-------- Recorded information

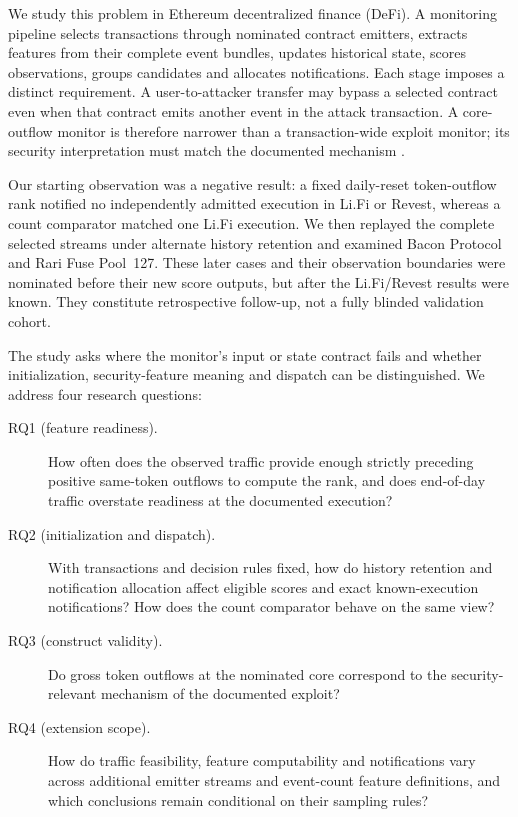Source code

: \documentclass[preprint,12pt,authoryear]{elsarticle}
\begin{document}
We study this problem in Ethereum decentralized finance (DeFi). A monitoring pipeline selects transactions through nominated contract emitters, extracts features from their complete event bundles, updates historical state, scores observations, groups candidates and allocates notifications. Each stage imposes a distinct requirement. A user-to-attacker transfer may bypass a selected contract even when that contract emits another event in the attack transaction. A core-outflow monitor is therefore narrower than a transaction-wide exploit monitor; its security interpretation must match the documented mechanism \citep{Zhou2023SoKDeFi,Wu2024DeFiRanger,Meng2026Houston}.

Our starting observation was a negative result: a fixed daily-reset token-outflow rank notified no independently admitted execution in Li.Fi or Revest, whereas a count comparator matched one Li.Fi execution. We then replayed the complete selected streams under alternate history retention and examined Bacon Protocol and Rari Fuse Pool~127. These later cases and their observation boundaries were nominated before their new score outputs, but after the Li.Fi/Revest results were known. They constitute retrospective follow-up, not a fully blinded validation cohort.

The study asks where the monitor's input or state contract fails and whether initialization, security-feature meaning and dispatch can be distinguished. We address four research questions:
\begin{description}
\item[RQ1 (feature readiness).] How often does the observed traffic provide enough strictly preceding positive same-token outflows to compute the rank, and does end-of-day traffic overstate readiness at the documented execution?
\item[RQ2 (initialization and dispatch).] With transactions and decision rules fixed, how do history retention and notification allocation affect eligible scores and exact known-execution notifications? How does the count comparator behave on the same view?
\item[RQ3 (construct validity).] Do gross token outflows at the nominated core correspond to the security-relevant mechanism of the documented exploit?
\item[RQ4 (extension scope).] How do traffic feasibility, feature computability and notifications vary across additional emitter streams and event-count feature definitions, and which conclusions remain conditional on their sampling rules?
\end{description}
\end{document}
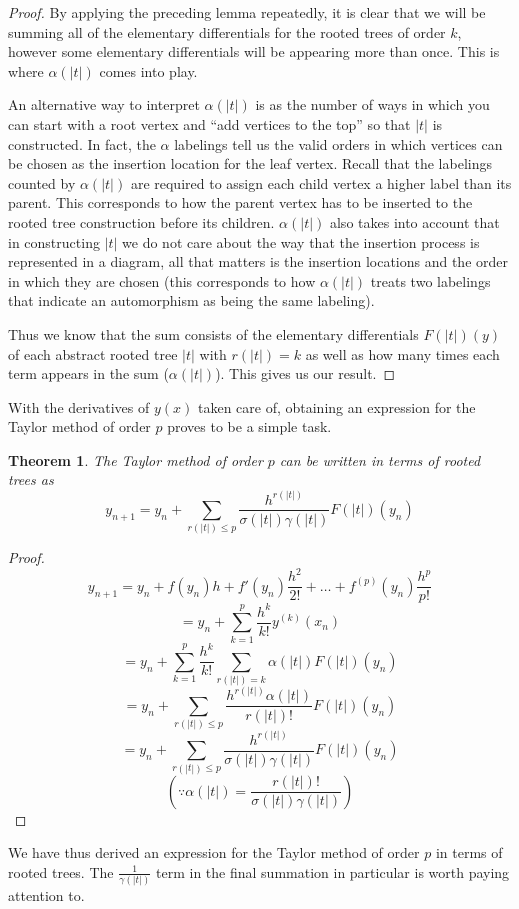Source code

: \documentclass[12pt]{amsart}
\newtheorem*{theorem}{Theorem}
\theoremstyle{definition}
\begin{document}
  \begin{proof}
	By applying the preceding lemma repeatedly, it is clear that we will be summing all of the elementary differentials
	for the rooted trees of order $k$, however some elementary differentials will be appearing more than once. 
	This is where $\alpha(|t|)$ comes into play.

	An alternative way to interpret $\alpha(|t|)$ is as the number of ways in which you can start with a root vertex and
	``add vertices to the top'' so that $|t|$ is constructed. In fact, the $\alpha$ labelings tell us the valid orders in which 
	vertices can be chosen as the insertion location for the leaf vertex. 
	Recall that the labelings counted by $\alpha(|t|)$ are required to 
	assign each child vertex a higher label than its parent. This corresponds to how the parent vertex has to be
	inserted to the rooted tree construction before its children. $\alpha(|t|)$ also takes into account that in constructing $|t|$
	we do not care about the way that the insertion process is represented in a diagram, all that matters is the insertion locations
	and the order in which they are chosen (this corresponds to how $\alpha(|t|)$ treats two labelings that indicate
	an automorphism as being the same labeling).  
	
	Thus we know that the sum consists of the elementary differentials $F(|t|)(y)$  of each abstract rooted tree
	$|t|$ with $r(|t|) = k$ as well as how many times each term appears in the sum ($\alpha(|t|)$). 
	This gives us our result.
  \end{proof}
  
  With the derivatives of $y(x)$ taken care of, obtaining an expression for the Taylor method of order $p$ proves
  to be a simple task.
  
  \begin{theorem}
	The Taylor method of order $p$ can be written in terms of rooted trees as
	$$y_{n + 1} = y_n + \sum_{r(|t|) \le p}{\frac{h^{r(|t|)}}{\sigma(|t|)\gamma(|t|)}F(|t|)(y_n)}$$ 
  \end{theorem}
  \begin{proof}
  	 $$y_{n+1} = y_n + f(y_n)h + f'(y_n)\frac{h^2}{2!} + \dots + f^{(p)}(y_n)\frac{h^{p}}{p!}$$
  	 $$= y_n + \sum_{k = 1}^{p}{\frac{h^k}{k!}y^{(k)}(x_n)}$$
  	 $$= y_n + \sum_{k = 1}^{p}{\frac{h^k}{k!} \sum_{r(|t|) = k}{\alpha(|t|)F(|t|)(y_n)}}$$
  	 $$= y_n + \sum_{r(|t|) \le p}{\frac{h^{r(|t|)}\alpha(|t|)}{r(|t|)!}F(|t|)(y_n)}$$
  	 $$= y_n + \sum_{r(|t|) \le p}{\frac{h^{r(|t|)}}{\sigma(|t|)\gamma(|t|)}F(|t|)(y_n)}$$ 
  	 $$ (\because \alpha(|t|) = \frac{r(|t|)!}{\sigma(|t|)\gamma(|t|)})$$
  \end{proof}
  We have thus derived an expression for the Taylor method of order $p$ in terms of rooted trees.
  The $\frac{1}{\gamma(|t|)}$ term in the final summation in particular is worth paying attention to.
  
\end{document}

----------------

Return each line from the material that includes the string "notifications".

__Reply to the exercise__
We study this problem in Ethereum decentralized finance (DeFi). A monitoring pipeline selects transactions through nominated contract emitters, extracts features from their complete event bundles, updates historical state, scores observations, groups candidates and allocates notifications. Each stage imposes a distinct requirement. A user-to-attacker transfer may bypass a selected contract even when that contract emits another event in the attack transaction. A core-outflow monitor is therefore narrower than a transaction-wide exploit monitor; its security interpretation must match the documented mechanism \citep{Zhou2023SoKDeFi,Wu2024DeFiRanger,Meng2026Houston}.
\item[RQ2 (initialization and dispatch).] With transactions and decision rules fixed, how do history retention and notification allocation affect eligible scores and exact known-execution notifications? How does the count comparator behave on the same view?
\item[RQ4 (extension scope).] How do traffic feasibility, feature computability and notifications vary across additional emitter streams and event-count feature definitions, and which conclusions remain conditional on their sampling rules?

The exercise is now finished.